From the line with "- Addition of WxT Lightning" through the line with "- Update Bootstrap to 3.20", repeat the entries verbatim, both end lines included, and add nothing.

(Dataset entries)
◇ ◇ ◇ ◇

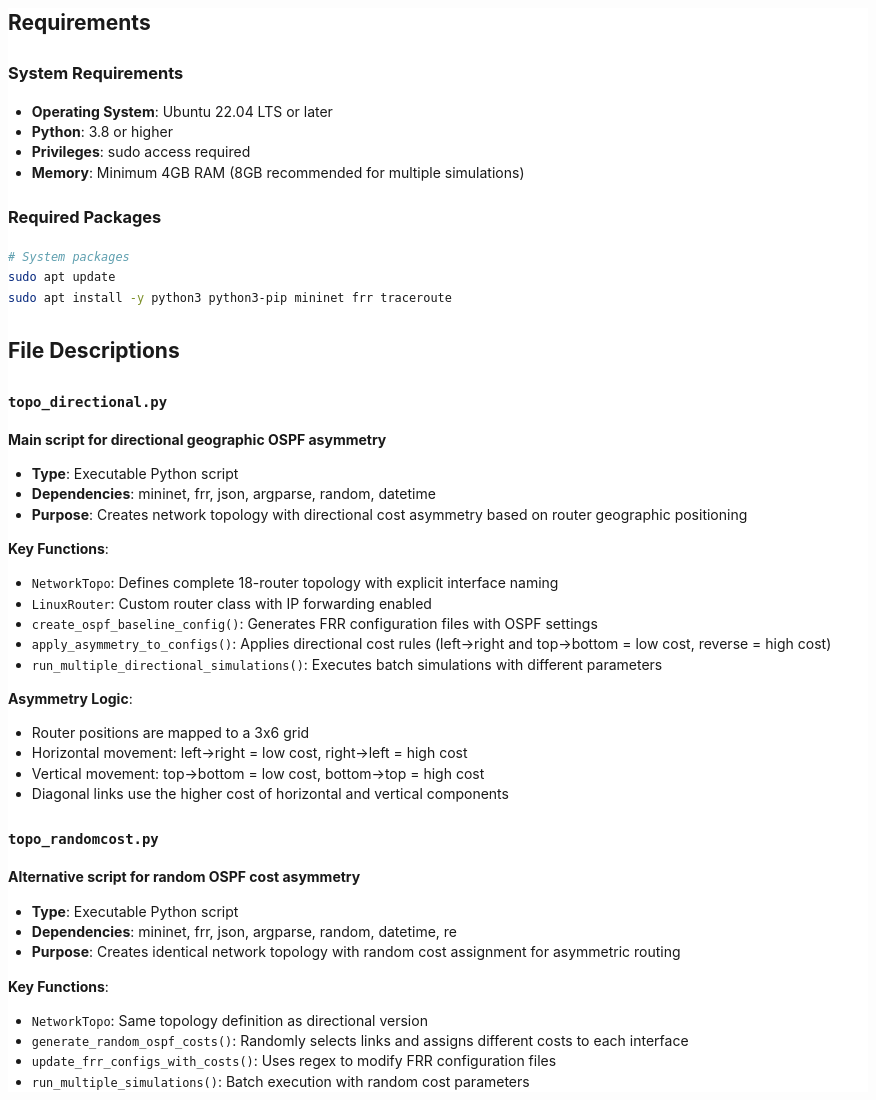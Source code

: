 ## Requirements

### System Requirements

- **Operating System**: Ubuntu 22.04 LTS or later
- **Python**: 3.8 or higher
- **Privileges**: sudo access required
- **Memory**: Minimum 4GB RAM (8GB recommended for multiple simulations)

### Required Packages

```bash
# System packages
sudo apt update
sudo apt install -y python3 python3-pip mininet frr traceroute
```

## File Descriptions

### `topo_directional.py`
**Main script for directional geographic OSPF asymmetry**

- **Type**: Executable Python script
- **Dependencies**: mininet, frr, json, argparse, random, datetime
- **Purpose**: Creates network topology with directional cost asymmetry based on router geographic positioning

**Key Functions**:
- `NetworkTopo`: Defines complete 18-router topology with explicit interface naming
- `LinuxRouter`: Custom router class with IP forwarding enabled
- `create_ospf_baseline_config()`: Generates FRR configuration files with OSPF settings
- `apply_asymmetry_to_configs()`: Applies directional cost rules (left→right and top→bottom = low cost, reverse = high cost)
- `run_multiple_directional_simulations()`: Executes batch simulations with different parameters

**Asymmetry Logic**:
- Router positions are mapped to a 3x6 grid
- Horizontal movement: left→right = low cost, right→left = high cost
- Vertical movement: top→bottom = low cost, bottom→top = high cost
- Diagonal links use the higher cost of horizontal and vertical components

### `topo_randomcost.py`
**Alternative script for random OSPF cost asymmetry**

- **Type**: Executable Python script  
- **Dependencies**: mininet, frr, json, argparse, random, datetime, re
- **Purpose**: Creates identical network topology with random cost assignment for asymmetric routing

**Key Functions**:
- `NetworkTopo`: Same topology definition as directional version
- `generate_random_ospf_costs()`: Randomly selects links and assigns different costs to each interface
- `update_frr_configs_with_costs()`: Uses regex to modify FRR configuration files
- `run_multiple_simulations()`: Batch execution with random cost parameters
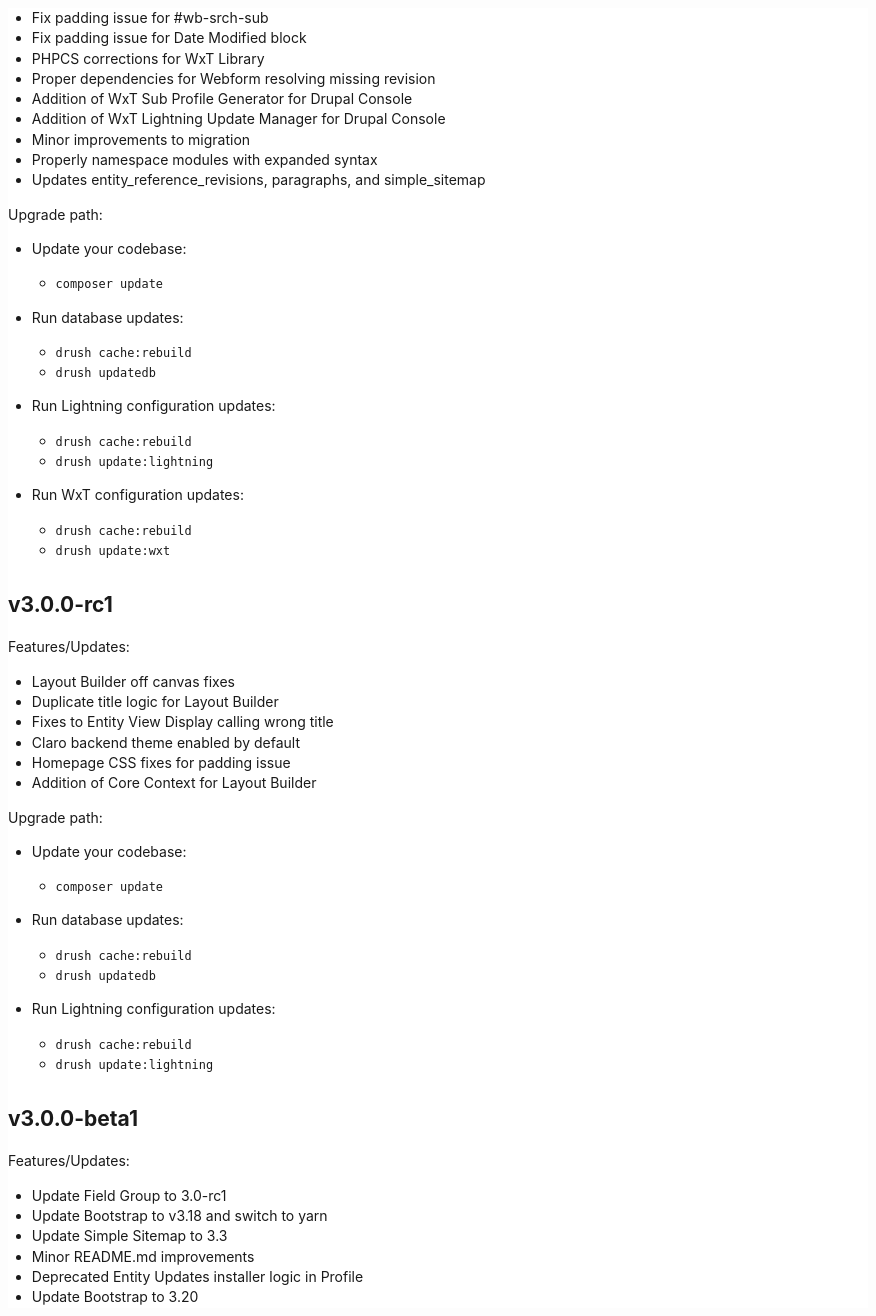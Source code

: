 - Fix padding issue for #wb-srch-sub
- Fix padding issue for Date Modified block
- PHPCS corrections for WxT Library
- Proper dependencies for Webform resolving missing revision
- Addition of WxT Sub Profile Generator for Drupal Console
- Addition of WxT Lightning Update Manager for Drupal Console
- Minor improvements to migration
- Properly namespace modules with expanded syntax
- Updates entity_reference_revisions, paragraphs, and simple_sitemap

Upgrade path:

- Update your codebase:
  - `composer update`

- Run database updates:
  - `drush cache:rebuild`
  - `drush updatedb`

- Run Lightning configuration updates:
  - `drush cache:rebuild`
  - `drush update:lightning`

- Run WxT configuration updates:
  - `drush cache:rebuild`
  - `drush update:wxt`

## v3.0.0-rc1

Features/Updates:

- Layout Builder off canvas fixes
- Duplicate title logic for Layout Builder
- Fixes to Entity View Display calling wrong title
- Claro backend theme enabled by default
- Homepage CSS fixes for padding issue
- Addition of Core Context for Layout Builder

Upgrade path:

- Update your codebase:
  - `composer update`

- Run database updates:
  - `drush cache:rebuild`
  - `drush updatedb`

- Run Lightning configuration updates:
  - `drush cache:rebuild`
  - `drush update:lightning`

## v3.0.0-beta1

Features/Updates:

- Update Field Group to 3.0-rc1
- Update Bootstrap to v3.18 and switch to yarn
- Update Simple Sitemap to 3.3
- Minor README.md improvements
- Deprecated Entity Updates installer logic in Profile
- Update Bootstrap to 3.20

◇ ◇ ◇ ◇

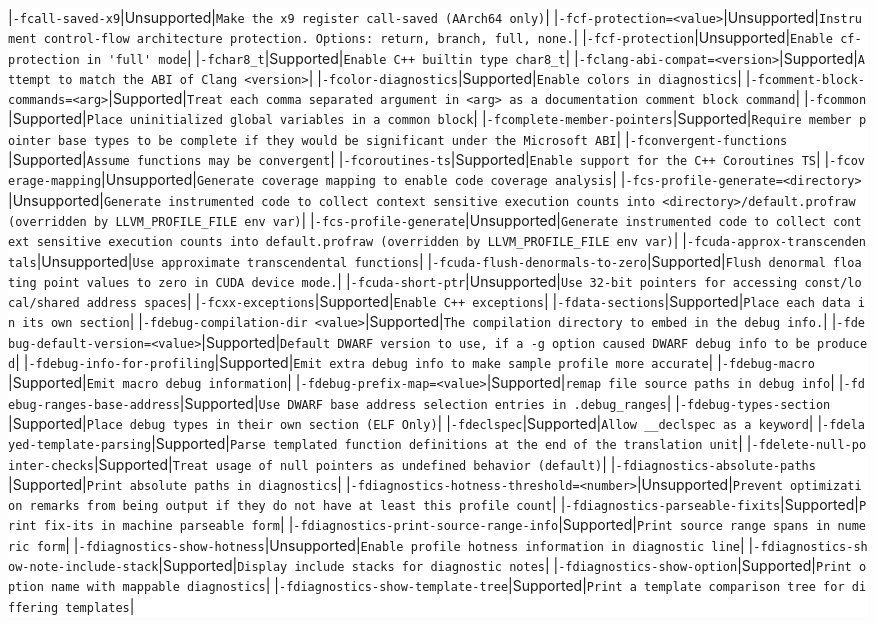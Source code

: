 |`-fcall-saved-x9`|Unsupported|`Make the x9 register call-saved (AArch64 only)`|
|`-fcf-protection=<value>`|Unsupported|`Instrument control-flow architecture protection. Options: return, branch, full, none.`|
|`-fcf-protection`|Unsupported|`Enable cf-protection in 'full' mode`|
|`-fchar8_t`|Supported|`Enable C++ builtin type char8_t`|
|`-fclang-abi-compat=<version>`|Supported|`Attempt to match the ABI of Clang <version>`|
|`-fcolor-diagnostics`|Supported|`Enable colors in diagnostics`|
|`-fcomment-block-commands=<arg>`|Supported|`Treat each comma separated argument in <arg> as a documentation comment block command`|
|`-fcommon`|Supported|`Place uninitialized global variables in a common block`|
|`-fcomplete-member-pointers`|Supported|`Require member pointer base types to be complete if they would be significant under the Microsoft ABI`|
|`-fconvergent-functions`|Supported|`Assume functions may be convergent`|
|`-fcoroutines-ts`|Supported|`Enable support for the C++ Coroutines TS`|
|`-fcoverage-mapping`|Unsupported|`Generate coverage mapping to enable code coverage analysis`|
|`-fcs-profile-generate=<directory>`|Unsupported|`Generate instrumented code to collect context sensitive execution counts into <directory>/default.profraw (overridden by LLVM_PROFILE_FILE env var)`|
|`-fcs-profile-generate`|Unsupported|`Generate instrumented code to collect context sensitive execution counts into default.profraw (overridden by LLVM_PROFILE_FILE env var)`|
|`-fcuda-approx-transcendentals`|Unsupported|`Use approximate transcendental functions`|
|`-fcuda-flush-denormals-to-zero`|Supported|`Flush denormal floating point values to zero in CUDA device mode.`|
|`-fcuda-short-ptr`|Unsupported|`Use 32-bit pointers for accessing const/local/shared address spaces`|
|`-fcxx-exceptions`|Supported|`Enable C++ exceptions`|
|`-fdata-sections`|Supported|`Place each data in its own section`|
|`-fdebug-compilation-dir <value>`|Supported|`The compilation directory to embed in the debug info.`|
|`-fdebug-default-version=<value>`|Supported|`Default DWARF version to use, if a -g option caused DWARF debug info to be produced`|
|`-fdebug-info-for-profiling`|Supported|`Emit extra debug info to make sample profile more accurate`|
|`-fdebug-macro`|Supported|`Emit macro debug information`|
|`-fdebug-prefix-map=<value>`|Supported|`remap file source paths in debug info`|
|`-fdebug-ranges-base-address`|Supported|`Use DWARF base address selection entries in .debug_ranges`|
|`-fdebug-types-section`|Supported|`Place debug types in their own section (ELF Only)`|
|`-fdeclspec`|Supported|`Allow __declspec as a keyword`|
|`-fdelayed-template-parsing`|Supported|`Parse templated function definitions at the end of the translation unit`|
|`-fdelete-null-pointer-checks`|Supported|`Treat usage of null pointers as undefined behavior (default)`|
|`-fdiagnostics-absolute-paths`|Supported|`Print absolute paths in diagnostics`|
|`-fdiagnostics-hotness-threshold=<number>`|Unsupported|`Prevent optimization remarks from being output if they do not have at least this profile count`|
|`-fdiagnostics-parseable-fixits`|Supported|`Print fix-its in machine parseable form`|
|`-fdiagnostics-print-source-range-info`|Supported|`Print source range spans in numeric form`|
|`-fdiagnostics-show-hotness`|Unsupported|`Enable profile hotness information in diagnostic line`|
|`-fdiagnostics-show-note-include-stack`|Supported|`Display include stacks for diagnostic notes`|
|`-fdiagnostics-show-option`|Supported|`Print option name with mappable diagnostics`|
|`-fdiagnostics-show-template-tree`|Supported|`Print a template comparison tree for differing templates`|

◇ ◇ ◇ ◇

## YOUR RESPONSE
- Addition of WxT Lightning Update Manager for Drupal Console
- Minor improvements to migration
- Properly namespace modules with expanded syntax
- Updates entity_reference_revisions, paragraphs, and simple_sitemap

Upgrade path:

- Update your codebase:
  - `composer update`

- Run database updates:
  - `drush cache:rebuild`
  - `drush updatedb`

- Run Lightning configuration updates:
  - `drush cache:rebuild`
  - `drush update:lightning`

- Run WxT configuration updates:
  - `drush cache:rebuild`
  - `drush update:wxt`

## v3.0.0-rc1

Features/Updates:

- Layout Builder off canvas fixes
- Duplicate title logic for Layout Builder
- Fixes to Entity View Display calling wrong title
- Claro backend theme enabled by default
- Homepage CSS fixes for padding issue
- Addition of Core Context for Layout Builder

Upgrade path:

- Update your codebase:
  - `composer update`

- Run database updates:
  - `drush cache:rebuild`
  - `drush updatedb`

- Run Lightning configuration updates:
  - `drush cache:rebuild`
  - `drush update:lightning`

## v3.0.0-beta1

Features/Updates:

- Update Field Group to 3.0-rc1
- Update Bootstrap to v3.18 and switch to yarn
- Update Simple Sitemap to 3.3
- Minor README.md improvements
- Deprecated Entity Updates installer logic in Profile
- Update Bootstrap to 3.20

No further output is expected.